Learning to Deblur Images with Exemplars
This work addresses the specific challenge of deblurring blurry face images for applications in computer vision, representing an incremental improvement by focusing on a domain-specific object class.
The paper tackles the problem of deblurring face images, which existing methods handle poorly due to limited edge information, by exploiting facial structures and using an exemplar dataset and a convolutional neural network to restore sharp edges, resulting in effective deblurring as demonstrated in experiments against state-of-the-art methods.

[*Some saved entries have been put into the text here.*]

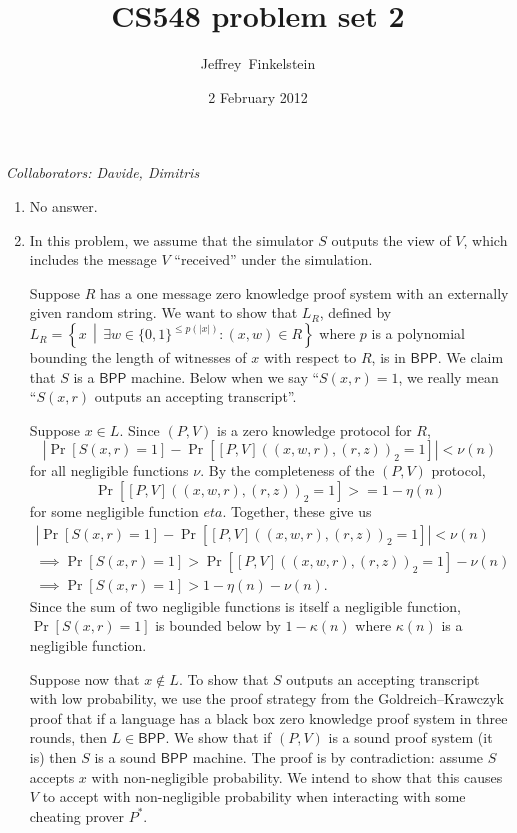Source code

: \documentclass{article}
\author{Jef{}frey~Finkelstein}
\date{2 February 2012}
\title{CS548 problem set 2}
\newcommand{\collaborators}[1]{\emph{Collaborators: #1}}
\newcommand{\BPP}{\mathsf{BPP}}
\begin{document}
\maketitle
\collaborators{Davide, Dimitris}
\begin{enumerate}
\item No answer.
\item
  In this problem, we assume that the simulator $S$ outputs the view of $V$, which includes the message $V$ ``received'' under the simulation.

  Suppose $R$ has a one message zero knowledge proof system with an externally given random string.
  We want to show that $L_R$, defined by $L_R=\left\{ x \,\middle|\, \exists w\in\{0, 1\}^{\leq p(|x|)}\colon (x, w)\in R \right\}$ where $p$ is a polynomial bounding the length of witnesses of $x$ with respect to $R$, is in $\BPP$.
  We claim that $S$ is a $\BPP$ machine.
  Below when we say ``$S(x, r)=1$, we really mean ``$S(x, r)$ outputs an accepting transcript''.

  Suppose $x\in L$.
  Since $(P, V)$ is a zero knowledge protocol for $R$,
  \begin{displaymath}
    \left|\Pr\left[S(x,r)=1\right] - \Pr\left[[P,V]((x, w, r), (r, z))_2=1\right]\right| < \nu(n)
  \end{displaymath}
  for all negligible functions $\nu$.
  By the completeness of the $(P, V)$ protocol,
  \begin{displaymath}
    \Pr\left[[P, V]((x, w, r), (r, z))_2 = 1\right] >= 1 - \eta(n)
  \end{displaymath}
  for some negligible function $eta$.
  Together, these give us
  \begin{align*}
    \left|\Pr\left[S(x,r)=1\right] - \Pr\left[[P,V]((x, w, r), (r, z))_2=1\right]\right| < \nu(n) \\
    \implies \Pr\left[S(x,r)=1\right] > \Pr\left[[P,V]((x, w, r), (r, z))_2=1\right] - \nu(n) \\
    \implies \Pr\left[S(x,r)=1\right] > 1 - \eta(n) - \nu(n).
  \end{align*}
  Since the sum of two negligible functions is itself a negligible function, $\Pr[S(x,r)=1]$ is bounded below by $1-\kappa(n)$ where $\kappa(n)$ is a negligible function.

  Suppose now that $x\notin L$.
  To show that $S$ outputs an accepting transcript with low probability, we use the proof strategy from the Goldreich--Krawczyk proof that if a language has a black box zero knowledge proof system in three rounds, then $L\in\BPP$.
  We show that if $(P, V)$ is a sound proof system (it is) then $S$ is a sound $\BPP$ machine.
  The proof is by contradiction: assume $S$ accepts $x$ with non-negligible probability.
  We intend to show that this causes $V$ to accept with non-negligible probability when interacting with some cheating prover $P^*$.


\end{enumerate}
\end{document}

Human faces are one interesting object class with numerous applications. While significant progress has been made in the generic deblurring problem, existing methods are less effective for blurry face images. The success of the state-of-the-art image deblurring algorithms stems mainly from implicit or explicit restoration of salient edges for kernel estimation. However, existing methods are less effective as only few edges can be restored from blurry face images for kernel estimation. In this paper, we address the problem of deblurring face images by exploiting facial structures. We propose a deblurring algorithm based on an exemplar dataset without using coarse-to-fine strategies or heuristic edge selections. In addition, we develop a convolutional neural network to restore sharp edges from blurry images for deblurring. Extensive experiments against the state-of-the-art methods demonstrate the effectiveness of the proposed algorithms for deblurring face images. In addition, we show the proposed algorithms can be applied to image deblurring for other object classes.